### Task prompt
Beginning at the top of the data below, restate every line word for word until the line containing "pubblici utili all'organizzazione" has been included, and omit the pictures.

### Rendered images with source text
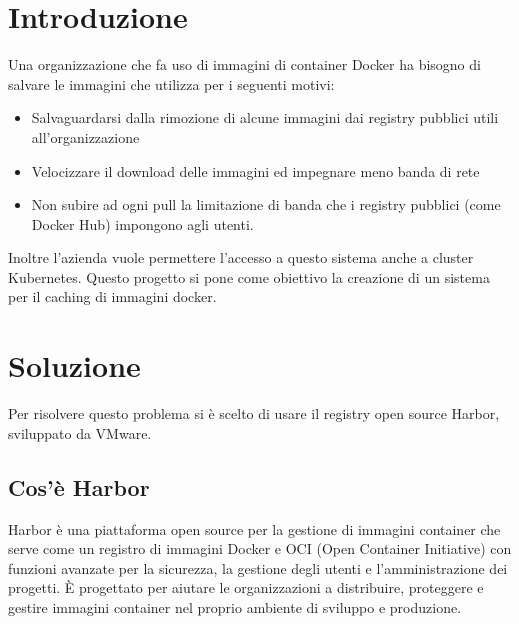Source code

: \documentclass[12pt]{report}
\begin{document}
\title{}
\date{}



\maketitle
\tableofcontents

\chapter{Introduzione}
Una organizzazione che fa uso di immagini di container Docker ha bisogno di salvare le immagini che utilizza per i seguenti motivi:
\begin{itemize}
    \item Salvaguardarsi dalla rimozione di alcune immagini dai registry pubblici utili all'organizzazione
    \item Velocizzare il download delle immagini ed impegnare meno banda di rete
    \item Non subire ad ogni pull la limitazione di banda che i registry pubblici (come Docker Hub) impongono agli utenti\cite{hub-rate-limit}.
\end{itemize}
Inoltre l'azienda vuole permettere l'accesso a questo sistema anche a cluster Kubernetes.  
Questo progetto si pone come obiettivo la creazione di un sistema per il caching di immagini docker.
\chapter{Soluzione}
Per risolvere questo problema si è scelto di usare il registry open source Harbor, sviluppato da VMware.
\section{Cos'è Harbor}
Harbor\cite{harbor} è una piattaforma open source per la gestione di immagini container che serve come un registro di immagini Docker e OCI (Open Container Initiative) con funzioni avanzate per la sicurezza, la gestione degli utenti e l'amministrazione dei progetti. È progettato per aiutare le organizzazioni a distribuire, proteggere e gestire immagini container nel proprio ambiente di sviluppo e produzione.
\end{document}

### Solved exercise
Source code

: \documentclass[12pt]{report}
\begin{document}
\title{}
\date{}



\maketitle
\tableofcontents

\chapter{Introduzione}
Una organizzazione che fa uso di immagini di container Docker ha bisogno di salvare le immagini che utilizza per i seguenti motivi:
\begin{itemize}
    \item Salvaguardarsi dalla rimozione di alcune immagini dai registry pubblici utili all'organizzazione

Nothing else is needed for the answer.